Il vise tout simplement à instaurer une remise sur la contribution supplémentaire pour les laboratoires qui produisent en France. Cette territorialisation de la contribution supplémentaire sera bonne pour l’emploi local, pour nos patients et pour éviter les ruptures de stock. Je vous invite à permettre aux laboratoires de produire en France.
Dans le même esprit que le précédent, il prévoit que l’assiette des contributions pour les entreprises du médicament soit calculée à partir du montant remboursé par l’assurance maladie et non du chiffre d’affaires hors taxes.
Il vise à rétablir une cohérence fondamentale entre la contribution des entreprises, définie dans l’article 10, et le montant de la dépense publique réelle. Nous savons tous que, d’un côté, le montant réellement remboursé peut l’être sur différents taux et que, de l’autre, le calcul de la contribution intègre des médicaments qui ne sont pas remboursés. Il existe donc une discordance entre le calcul de la contribution, qui prend en compte le chiffre d’affaires hors taxes, et le montant de la dépense publique. Par cet amendement, je propose donc que le montant de la contribution soit calculé à partir du montant exact réellement remboursé et non à partir du montant hors taxes du chiffre d’affaires des laboratoires. Il est important de procéder à ce réalignement pour que nos entreprises, qui sont dynamiques, ne se voient pas infliger une pénalité.

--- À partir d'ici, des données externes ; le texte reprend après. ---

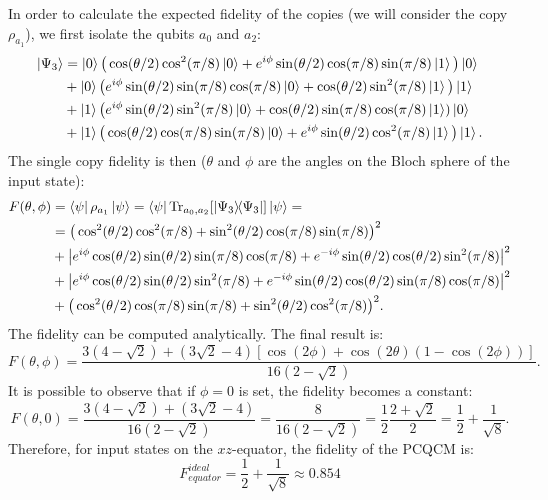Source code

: In order to calculate the expected fidelity of the copies (we will consider the copy $\rho_{a_1}$), we first isolate the qubits $a_0$ and $a_2$:
\[
    \begin{split}
    \ket{\Psi_3}&=\ket{0}\big(\cos(\theta/2)\cos^2(\pi/8)\ket{0}+e^{i\phi}\sin(\theta/2)\cos(\pi/8)\sin(\pi/8)\ket{1}\big)\ket{0}\\
    &+\ket{0}\big(e^{i\phi}\sin(\theta/2)\sin(\pi/8)\cos(\pi/8)\ket{0}+\cos(\theta/2)\sin^2(\pi/8)\ket{1}\big)\ket{1}\\
    &+\ket{1}\big(e^{i\phi}\sin(\theta/2)\sin^2(\pi/8)\ket{0}+\cos(\theta/2)\sin(\pi/8)\cos(\pi/8)\ket{1})\ket{0}\\
    &+\ket{1}\big(\cos(\theta/2)\cos(\pi/8)\sin(\pi/8)\ket{0}+e^{i\phi}\sin(\theta/2)\cos^2(\pi/8)\ket{1}\big)\ket{1}.
    \end{split}
\]
The single copy fidelity is then ($\theta$ and $\phi$ are the angles on the Bloch sphere of the input state):
\[
    \begin{split}
    F(\theta,\phi)&=\bra{\psi}\rho_{a_1}\ket{\psi}=\bra{\psi}\Tr_{a_0,a_2}[\ketbra{\Psi_3}]\ket{\psi}=\\
    &=\big(\cos^2(\theta/2)\cos^2(\pi/8)+\sin^2(\theta/2)\cos(\pi/8)\sin(\pi/8)\big)^2\\
    &+\big|e^{i\phi}\cos(\theta/2)\sin(\theta/2)\sin(\pi/8)\cos(\pi/8)+e^{-i\phi}\sin(\theta/2)\cos(\theta/2)\sin^2(\pi/8)\big|^2\\
    &+\big|e^{i\phi}\cos(\theta/2)\sin(\theta/2)\sin^2(\pi/8)+e^{-i\phi}\sin(\theta/2)\cos(\theta/2)\sin(\pi/8)\cos(\pi/8)\big|^2\\
    &+\big(\cos^2(\theta/2)\cos(\pi/8)\sin(\pi/8)+\sin^2(\theta/2)\cos^2(\pi/8)\big)^2.
    \end{split}
\]
The fidelity can be computed analytically. The final result is:
\[
    F(\theta,\phi)=\frac{3\left(4-\sqrt{2}\right)+\left(3\sqrt{2}-4\right)\left[\cos(2\phi)+\cos(2\theta)\left(1-\cos(2\phi)\right)\right]}{     16(2-\sqrt{2})   }.
\]
It is possible to observe that if $\phi=0$ is set, the fidelity becomes a constant:
\[
    F(\theta,0)=\frac{3\left(4-\sqrt{2}\right)+\left(3\sqrt{2}-4\right)}{16(2-\sqrt{2})}=\frac{8}{16(2-\sqrt{2})}=\frac{1}{2}\frac{2+\sqrt{2}}{2}=\frac{1}{2}+\frac{1}{\sqrt{8}}.
\]
Therefore, for input states on the $xz$-equator, the fidelity of the PCQCM is:
\begin{equation}
    F_{equator}^{ideal}=\frac{1}{2}+\frac{1}{\sqrt{8}}\approx 0.854
\end{equation}

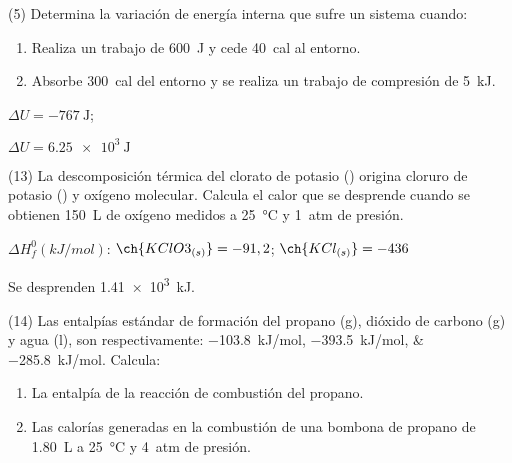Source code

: \documentclass[10pt]{article}
\newenvironment{gexdatos}{
    \noindent\makebox[0pt][r]{\textit{Datos:}}
}{\vspace{5pt}}
\begin{document}
\begin{multicols}{2}



\begin{exercise}
  (5) Determina la variación de energía interna que sufre un sistema
  cuando:
  \begin{enumerate}
    \item Realiza un trabajo de \SI{600}{\joule} y cede \SI{40}{cal} al entorno.
    \item Absorbe \SI{300}{cal} del entorno y se realiza un trabajo de compresión de \SI{5}{\kilo\joule}.
  \end{enumerate}
\end{exercise}

\begin{solution}
  \begin{enumerate*}
    \item \( \Delta U = \SI{-767}{\joule} \); \item \( \Delta U = \SI{6.25e3}{\joule} \)
  \end{enumerate*}
\end{solution}

\begin{exercise}
  (13) La descomposición térmica del clorato de potasio ()
  origina cloruro de potasio () y oxígeno molecular. Calcula
  el calor que se desprende cuando se obtienen \SI{150}{\liter} de
  oxígeno medidos a \SI{25}{\celsius} y \SI{1}{atm} de presión.

  \begin{gexdatos}
    \( \Delta H^0_f (\si{kJ/mol}) \): \( \ch{KClO3_{(s)}} = -91,2 \); \( \ch{KCl_{(s)}} = -436 \)
  \end{gexdatos}
\end{exercise}

\begin{solution}
  Se desprenden \SI{1.41e3}{kJ}.
\end{solution}

\begin{exercise}
  (14) Las entalpías estándar de formación del propano (g),
  dióxido de carbono (g) y agua (l), son respectivamente:
  \SIlist{-103,8;-393,5;-285,8}{kJ/mol}. Calcula:
  \begin{enumerate}
    \item La entalpía de la reacción de combustión del propano.
    \item Las calorías generadas en la combustión de una bombona de propano de \SI{1.80}{\liter} a \SI{25}{\celsius} y \SI{4}{atm} de presión.
  \end{enumerate}
\end{exercise}


\end{multicols}
\end{document}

Il tend à retirer la PPV de l’assiette de calcul de la réduction générale des cotisations patronales pour les entreprises de moins de cinquante salariés. Vous l’avez dit : ce sont certes des recettes mais, du côté des entreprises, ce sont des cotisations dont le prélèvement a des répercussions directes sur le versement de la PPV, auquel elles ne procèdent pas car, ce qu’elles donneraient d’un côté, elles le perdraient de l’autre, dans la mesure où ce versement entraînerait une baisse de la réduction des cotisations patronales. Pour ces petites entreprises, il serait intelligent de revenir à la philosophie initiale de la PPV, de telle sorte qu’elle soit totalement exonérée et sortie de cette assiette.

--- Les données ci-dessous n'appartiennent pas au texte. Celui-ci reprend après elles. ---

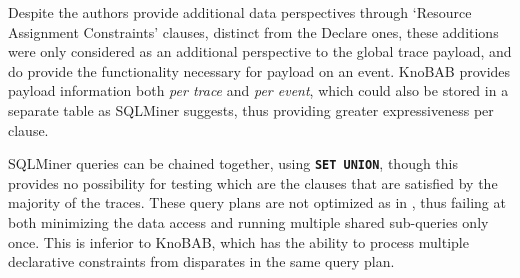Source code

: {Despite the authors } provide additional {data} perspectives through `Resource Assignment Constraints' clauses, distinct from the Declare ones, these additions were only considered as an additional perspective {to the global trace payload}, and do provide the functionality necessary for payload on an event.  KnoBAB provides payload information {both \emph{per trace}} and \emph{per event}, which could also be stored in a separate table as SQLMiner suggests, thus providing greater expressiveness per clause.

SQLMiner queries can be chained together, using \texttt{\textbf{SET UNION}}, though this provides no {possibility for testing which are the clauses that are satisfied by the majority of the traces.} These query plans are not optimized as in \cite{BellatrecheKB21}, thus failing at both minimizing the data access
and running multiple shared sub-queries only once.
This is inferior to KnoBAB, which has the ability to process multiple 
declarative constraints from disparates in the same query plan.
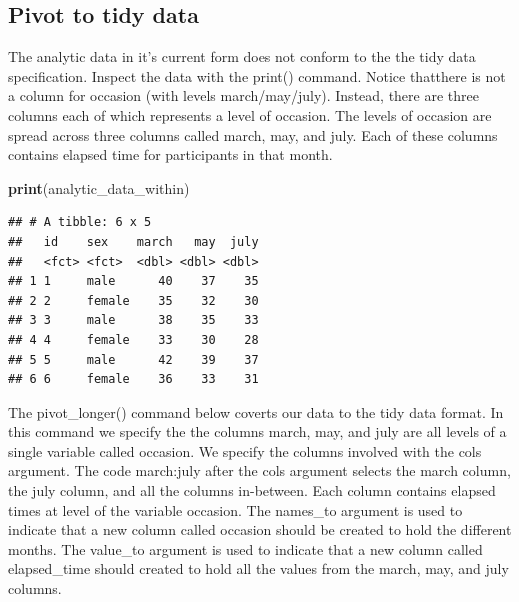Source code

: \documentclass[
]{krantz}
\makeatletter
\newenvironment{Shaded}{\begin{snugshade}}{\end{snugshade}}
\newcommand{\DataTypeTok}[1]{\textcolor[rgb]{0.27,0.27,0.27}{#1}}
\newcommand{\KeywordTok}[1]{\textcolor[rgb]{0.27,0.27,0.27}{\textbf{#1}}}
\newcommand{\NormalTok}[1]{#1}
\newcommand{\OperatorTok}[1]{\textcolor[rgb]{0.43,0.43,0.43}{\textbf{#1}}}
\newcommand{\StringTok}[1]{\textcolor[rgb]{0.5,0.5,0.5}{#1}}
\newenvironment{kframe}{%
\medskip{}
\setlength{\fboxsep}{.8em}
 \def\at@end@of@kframe{}%
 \ifinner\ifhmode%
  \def\at@end@of@kframe{\end{minipage}}%
  \begin{minipage}{\columnwidth}%
 \fi\fi%
 \def\FrameCommand##1{\hskip\@totalleftmargin \hskip-\fboxsep
 \colorbox{shadecolor}{##1}\hskip-\fboxsep
     \hskip-\linewidth \hskip-\@totalleftmargin \hskip\columnwidth}%
 \MakeFramed {\advance\hsize-\width
   \@totalleftmargin\z@ \linewidth\hsize
   \@setminipage}}%
 {\par\unskip\endMakeFramed%
 \at@end@of@kframe}
\renewenvironment{Shaded}{\begin{kframe}}{\end{kframe}}
\makeatother
\begin{document}
\hypertarget{pivot-to-tidy-data}{%
\subsection{Pivot to tidy data}\label{pivot-to-tidy-data}}

The analytic data in it's current form does not conform to the the tidy data specification. Inspect the data with the print() command. Notice thatthere is not a column for occasion (with levels march/may/july). Instead, there are three columns each of which represents a level of occasion. The levels of occasion are spread across three columns called march, may, and july. Each of these columns contains elapsed time for participants in that month.

\begin{Shaded}
\begin{Highlighting}[]
\KeywordTok{print}\NormalTok{(analytic_data_within)}
\end{Highlighting}
\end{Shaded}

\begin{verbatim}
## # A tibble: 6 x 5
##   id    sex    march   may  july
##   <fct> <fct>  <dbl> <dbl> <dbl>
## 1 1     male      40    37    35
## 2 2     female    35    32    30
## 3 3     male      38    35    33
## 4 4     female    33    30    28
## 5 5     male      42    39    37
## 6 6     female    36    33    31
\end{verbatim}

The pivot\_longer() command below coverts our data to the tidy data format. In this command we specify the the columns march, may, and july are all levels of a single variable called occasion. We specify the columns involved with the cols argument. The code march:july after the cols argument selects the march column, the july column, and all the columns in-between. Each column contains elapsed times at level of the variable occasion. The names\_to argument is used to indicate that a new column called occasion should be created to hold the different months. The value\_to argument is used to indicate that a new column called elapsed\_time should created to hold all the values from the march, may, and july columns.

\begin{Shaded}
\end{Shaded}
\end{document}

J’ai bien entendu les arguments selon lesquels les exonérations que je propose sont trop élevées, mais il était important à mes yeux de vous alerter sur la nécessité d’avancer dans ce domaine. S’agissant par exemple des professions vétérinaires, le Conseil d’État a déjà prononcé l’interdiction d’ouverture de certaines cliniques. L’administration de l’État a tardé à se saisir de la question de la financiarisation, qui concerne désormais aussi la pharmacie d’officine. Il est donc urgent de légiférer sur ce sujet. Je me tiens à la disposition de mesdames les ministres et du rapporteur général pour y travailler. J’accepte de retirer mon amendement, mais soyons responsables : si nous voulons une santé indépendante, il nous faut des professionnels indépendants.